Mississippi Legislative Work is Slowed by Delay Tactics | Jackson Free Press | Jackson, MS

Mississippi Legislative Work is Slowed by Delay Tactics

JACKSON, Miss. (AP) — A handful of Democrats on Wednesday showed dissatisfaction with Mississippi's Republican-dominated legislative process by conducting filibusters with long-winded readings of bills.

"Only those bills that have been blessed by the leadership are coming out of committees," Sen. Barbara Blackmon, D-Canton, told reporters Wednesday to explain why she was having bills read aloud in the Senate.

Blackmon said she believes the Senate Judiciary A Committee meeting was improperly called Tuesday, in violation of Senate rules.

A schedule showed the committee was set to meet after the Senate adjourned for the day, but the meeting was held when the Senate was taking a break — "in recess," in legislative terms. Blackmon made the same argument during the committee meeting Tuesday, but Chairman Sean Tindell, R-Gulfport, said he believed he had properly called the meeting.

Senate Judiciary A passed a bill during that meeting that says state officials, private business owners and others who provide services to the public couldn't be punished for acting on religious beliefs that marriage should only be between a man and a woman. The bill, backed by religious conservatives and House Republican leaders, was filed in response to the U.S. Supreme Court decision that made same-sex marriage legal nationwide.

Tindell said during the meeting Tuesday that he wanted the committee to pass the bill without changing it, and all amendments failed. If a bill passes both chambers in the same form, it goes to the governor. If one chamber changes a bill, the other must accept the changes or the bill goes into final negotiations, where it could stall.

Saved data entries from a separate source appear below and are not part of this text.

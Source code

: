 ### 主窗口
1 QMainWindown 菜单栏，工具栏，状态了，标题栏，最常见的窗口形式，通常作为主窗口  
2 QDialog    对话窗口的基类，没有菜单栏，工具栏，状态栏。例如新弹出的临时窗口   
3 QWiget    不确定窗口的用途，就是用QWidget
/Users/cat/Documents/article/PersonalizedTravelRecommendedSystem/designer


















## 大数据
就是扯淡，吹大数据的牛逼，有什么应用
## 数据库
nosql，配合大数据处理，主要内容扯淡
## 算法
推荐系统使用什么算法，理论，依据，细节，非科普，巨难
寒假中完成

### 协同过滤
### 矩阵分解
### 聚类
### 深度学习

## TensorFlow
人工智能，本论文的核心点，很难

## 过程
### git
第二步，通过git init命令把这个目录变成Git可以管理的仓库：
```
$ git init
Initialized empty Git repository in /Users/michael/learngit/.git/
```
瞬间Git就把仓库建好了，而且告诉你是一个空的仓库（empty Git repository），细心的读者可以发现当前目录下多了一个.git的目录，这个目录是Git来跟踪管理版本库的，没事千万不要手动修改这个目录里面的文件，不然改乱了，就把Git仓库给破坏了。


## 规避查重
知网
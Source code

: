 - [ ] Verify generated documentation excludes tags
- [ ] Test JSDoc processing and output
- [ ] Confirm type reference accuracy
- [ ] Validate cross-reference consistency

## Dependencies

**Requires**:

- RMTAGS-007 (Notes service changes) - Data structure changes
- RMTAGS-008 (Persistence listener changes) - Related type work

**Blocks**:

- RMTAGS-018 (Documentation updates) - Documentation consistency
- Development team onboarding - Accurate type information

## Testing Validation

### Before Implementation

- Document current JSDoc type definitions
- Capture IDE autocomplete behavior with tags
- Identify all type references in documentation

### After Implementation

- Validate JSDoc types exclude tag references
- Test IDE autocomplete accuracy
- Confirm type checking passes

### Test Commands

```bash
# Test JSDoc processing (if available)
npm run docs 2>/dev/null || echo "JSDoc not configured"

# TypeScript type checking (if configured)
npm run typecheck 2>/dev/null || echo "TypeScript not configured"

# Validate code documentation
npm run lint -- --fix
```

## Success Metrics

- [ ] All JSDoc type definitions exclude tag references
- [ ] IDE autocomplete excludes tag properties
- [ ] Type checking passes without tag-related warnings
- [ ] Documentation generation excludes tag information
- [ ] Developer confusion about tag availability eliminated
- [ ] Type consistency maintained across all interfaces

Blackmon said it is unfair to legislators, and their constituents, for a chairman to try to block amendments to divisive legislation.

The filibuster being conducted in the House was to protest a bill to widen control of the Jackson airport to a regional board.

The fight over the airport bill was one thing that pushed the House to the February standoff, which ended with an agreement between Republican and Democratic leaders.

Rep. Christopher Bell, D-Jackson, said Democrats understood that Republican leaders would let the bill die as a part of the agreement.

"The city of Jackson is under attack from individuals in Madison and Rankin counties," Bell said Wednesday. "This is not just about the makeup of the board."

Jackson is majority-black and has a black mayor and majority-black City Council. Madison and Rankin counties, in the Jackson suburbs, are majority-white.

Rep. Ed Blackmon, D-Canton, said Democrats would make a strong effort to oppose the bill.

"This is just a land grab by the state of Mississippi," said Rep. Blackmon, the husband of Sen. Blackmon. "What state government tells a city that the elected officials are incapable of governing?"

Most of the legislators filibustering Wednesday are black, but they were joined by Sen. Deborah Dawkins, R-Pass Christian, who is white but often supports the Legislative Black Caucus.

Bills in the Senate were being read aloud by a person for nearly two hours, but the staff then switched to a computer-generated voice.

Those in the House were being read rapidly by an automated voice.